TO DO -
Copy out each line featuring the string "utilities" from the entries beneath.

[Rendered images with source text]
== Segment start ==

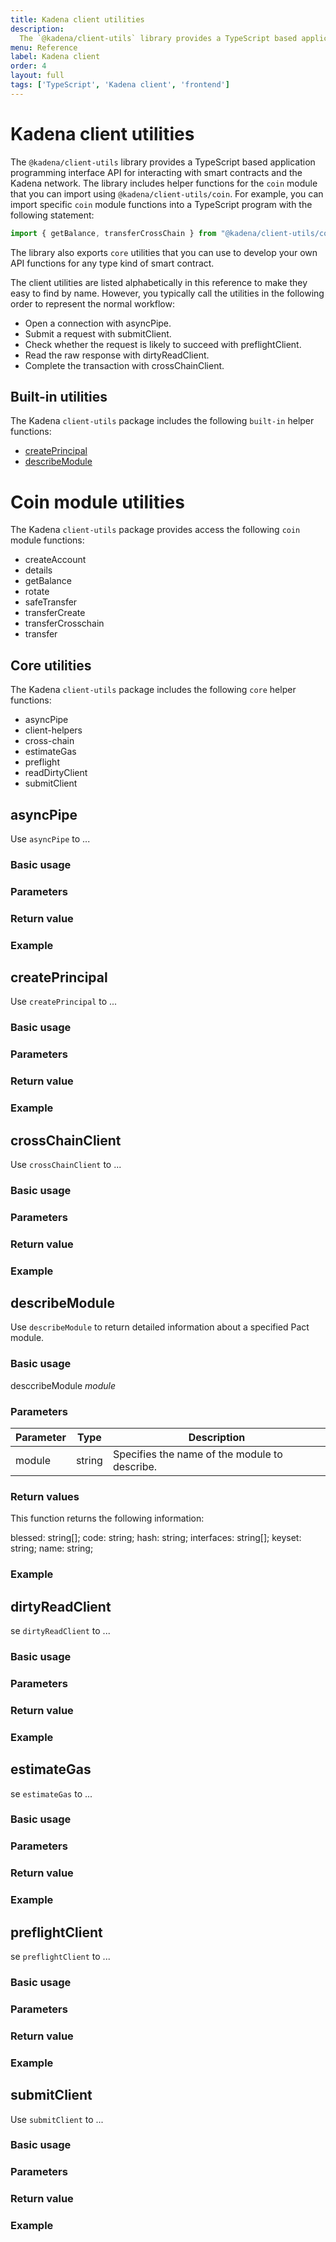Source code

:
 ```yaml
---
title: Kadena client utilities
description:
  The `@kadena/client-utils` library provides a TypeScript based application programming interface API for interacting with smart contracts and the Kadena network. The library includes helper functions for the `coin` module that you can import using `@kadena/client-utils/coin` and `core` functions that you can use to develop interfaces for custom contracts.
menu: Reference
label: Kadena client
order: 4
layout: full
tags: ['TypeScript', 'Kadena client', 'frontend']
---
```


# Kadena client utilities

The `@kadena/client-utils` library provides a TypeScript based application programming interface API for interacting with smart contracts and the Kadena network. 
The library includes helper functions for the `coin` module that you can import using `@kadena/client-utils/coin`.
For example, you can import specific `coin` module functions into a TypeScript program with the following statement:

```typescript
import { getBalance, transferCrossChain } from "@kadena/client-utils/coin"
```

The library also exports `core` utilities that you can use to develop your own API functions for any type kind of smart contract.

The client utilities are listed alphabetically in this reference to make they easy to find by name.
However, you typically call the utilities in the following order to represent the normal workflow:

- Open a connection with asyncPipe.
- Submit a request with submitClient.
- Check whether the request is likely to succeed with preflightClient.
- Read the raw response with dirtyReadClient.
- Complete the transaction with crossChainClient.

## Built-in utilities

The Kadena `client-utils` package includes the following `built-in` helper functions:

- [createPrincipal](#createprincipal)
- [describeModule](#describemodule)

# Coin module utilities

The Kadena `client-utils` package provides access the following `coin` module functions:

- createAccount
- details
- getBalance
- rotate
- safeTransfer
- transferCreate
- transferCrosschain
- transfer

## Core utilities

The Kadena `client-utils` package includes the following `core` helper functions:

- asyncPipe
- client-helpers
- cross-chain
- estimateGas
- preflight
- readDirtyClient
- submitClient

## asyncPipe

Use `asyncPipe` to ...

### Basic usage

### Parameters

### Return value

### Example

## createPrincipal

Use `createPrincipal` to ...

### Basic usage

### Parameters

### Return value

### Example

## crossChainClient

Use `crossChainClient` to ...

### Basic usage

### Parameters

### Return value

### Example

## describeModule

Use `describeModule` to return detailed information about a specified Pact module.

### Basic usage

desccribeModule _module_

### Parameters

| Parameter | Type | Description
| --------- | ---- | -----------
| module | string | Specifies the name of the module to describe.

### Return values

This function returns the following information:

blessed: string[];
code: string;
hash: string;
interfaces: string[];
keyset: string;
name: string;

### Example

## dirtyReadClient

se `dirtyReadClient` to ...

### Basic usage

### Parameters

### Return value

### Example

## estimateGas

se `estimateGas` to ...

### Basic usage

### Parameters

### Return value

### Example

## preflightClient

se `preflightClient` to ...

### Basic usage

### Parameters

### Return value

### Example

## submitClient

Use `submitClient` to ...

### Basic usage

### Parameters

### Return value

### Example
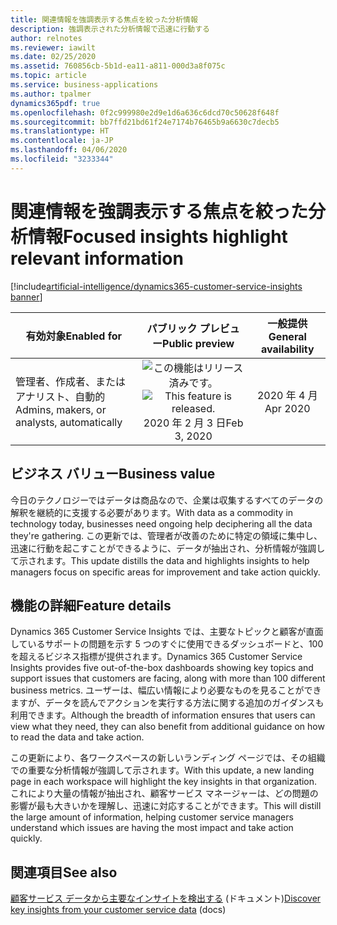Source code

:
 ```yaml
---
title: 関連情報を強調表示する焦点を絞った分析情報
description: 強調表示された分析情報で迅速に行動する
author: relnotes
ms.reviewer: iawilt
ms.date: 02/25/2020
ms.assetid: 760856cb-5b1d-ea11-a811-000d3a8f075c
ms.topic: article
ms.service: business-applications
ms.author: tpalmer
dynamics365pdf: true
ms.openlocfilehash: 0f2c999980e2d9e1d6a636c6dcd70c50628f648f
ms.sourcegitcommit: bb7ffd21bd61f24e7174b76465b9a6630c7decb5
ms.translationtype: HT
ms.contentlocale: ja-JP
ms.lasthandoff: 04/06/2020
ms.locfileid: "3233344"
---
```

# <a name="focused-insights-highlight-relevant-information"></a><span data-ttu-id="61046-103">関連情報を強調表示する焦点を絞った分析情報</span><span class="sxs-lookup"><span data-stu-id="61046-103">Focused insights highlight relevant information</span></span>
[!include[artificial-intelligence/dynamics365-customer-service-insights banner](../includes/artificial-intelligence/dynamics365-customer-service-insights.md)]

| <span data-ttu-id="61046-104">有効対象</span><span class="sxs-lookup"><span data-stu-id="61046-104">Enabled for</span></span>    |  <span data-ttu-id="61046-105">パブリック プレビュー</span><span class="sxs-lookup"><span data-stu-id="61046-105">Public preview</span></span> | <span data-ttu-id="61046-106">一般提供</span><span class="sxs-lookup"><span data-stu-id="61046-106">General availability</span></span> | 
| ---------- | :----------: |:----------: |
|<span data-ttu-id="61046-107">管理者、作成者、またはアナリスト、自動的</span><span class="sxs-lookup"><span data-stu-id="61046-107">Admins, makers, or analysts, automatically</span></span>|<span data-ttu-id="61046-108">![この機能はリリース済みです。](/dynamics365-release-plan/media/green-checkmark.png "この機能はリリース済みです。")</span><span class="sxs-lookup"><span data-stu-id="61046-108">![This feature is released.](/dynamics365-release-plan/media/green-checkmark.png "This feature is released.")</span></span> <span data-ttu-id="61046-109">2020 年 2 月 3 日</span><span class="sxs-lookup"><span data-stu-id="61046-109">Feb 3, 2020</span></span>| <span data-ttu-id="61046-110">2020 年 4 月</span><span class="sxs-lookup"><span data-stu-id="61046-110">Apr 2020</span></span>|


## <a name="business-value"></a><span data-ttu-id="61046-111">ビジネス バリュー</span><span class="sxs-lookup"><span data-stu-id="61046-111">Business value</span></span>
<!-- bv start -->
<span data-ttu-id="61046-112">今日のテクノロジーではデータは商品なので、企業は収集するすべてのデータの解釈を継続的に支援する必要があります。</span><span class="sxs-lookup"><span data-stu-id="61046-112">With data as a commodity in technology today, businesses need ongoing help deciphering all the data they're gathering.</span></span> <span data-ttu-id="61046-113">この更新では、管理者が改善のために特定の領域に集中し、迅速に行動を起こすことができるように、データが抽出され、分析情報が強調して示されます。</span><span class="sxs-lookup"><span data-stu-id="61046-113">This update distills the data and highlights insights to help managers focus on specific areas for improvement and take action quickly.</span></span>
<!-- bv end -->



## <a name="feature-details"></a><span data-ttu-id="61046-114">機能の詳細</span><span class="sxs-lookup"><span data-stu-id="61046-114">Feature details</span></span>
<!--feature detail start -->
<span data-ttu-id="61046-115">Dynamics 365 Customer Service Insights では、主要なトピックと顧客が直面しているサポートの問題を示す 5 つのすぐに使用できるダッシュボードと、100 を超えるビジネス指標が提供されます。</span><span class="sxs-lookup"><span data-stu-id="61046-115">Dynamics 365 Customer Service Insights provides five out-of-the-box dashboards showing key topics and support issues that customers are facing, along with more than 100 different business metrics.</span></span> <span data-ttu-id="61046-116">ユーザーは、幅広い情報により必要なものを見ることができますが、データを読んでアクションを実行する方法に関する追加のガイダンスも利用できます。</span><span class="sxs-lookup"><span data-stu-id="61046-116">Although the breadth of information ensures that users can view what they need, they can also benefit from additional guidance on how to read the data and take action.</span></span> 

<span data-ttu-id="61046-117">この更新により、各ワークスペースの新しいランディング ページでは、その組織での重要な分析情報が強調して示されます。</span><span class="sxs-lookup"><span data-stu-id="61046-117">With this update, a new landing page in each workspace will highlight the key insights in that organization.</span></span> <span data-ttu-id="61046-118">これにより大量の情報が抽出され、顧客サービス マネージャーは、どの問題の影響が最も大きいかを理解し、迅速に対応することができます。</span><span class="sxs-lookup"><span data-stu-id="61046-118">This will distill the large amount of information, helping customer service managers understand which issues are having the most impact and take action quickly.</span></span>
<!--feature detail end -->










## <a name="see-also"></a><span data-ttu-id="61046-119">関連項目</span><span class="sxs-lookup"><span data-stu-id="61046-119">See also</span></span>


<!--docs start-->
<span data-ttu-id="61046-120">[顧客サービス データから主要なインサイトを検出する](https://docs.microsoft.com/dynamics365/ai/customer-service-insights/keyinsights) (ドキュメント)</span><span class="sxs-lookup"><span data-stu-id="61046-120">[Discover key insights from your customer service data](https://docs.microsoft.com/dynamics365/ai/customer-service-insights/keyinsights) (docs)</span></span>
<!--docs end-->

== Segment end ==

SOLUTION TO THIS PROBLEM -
title: Kadena client utilities
# Kadena client utilities
The library also exports `core` utilities that you can use to develop your own API functions for any type kind of smart contract.
The client utilities are listed alphabetically in this reference to make they easy to find by name.
However, you typically call the utilities in the following order to represent the normal workflow:
## Built-in utilities
# Coin module utilities
## Core utilities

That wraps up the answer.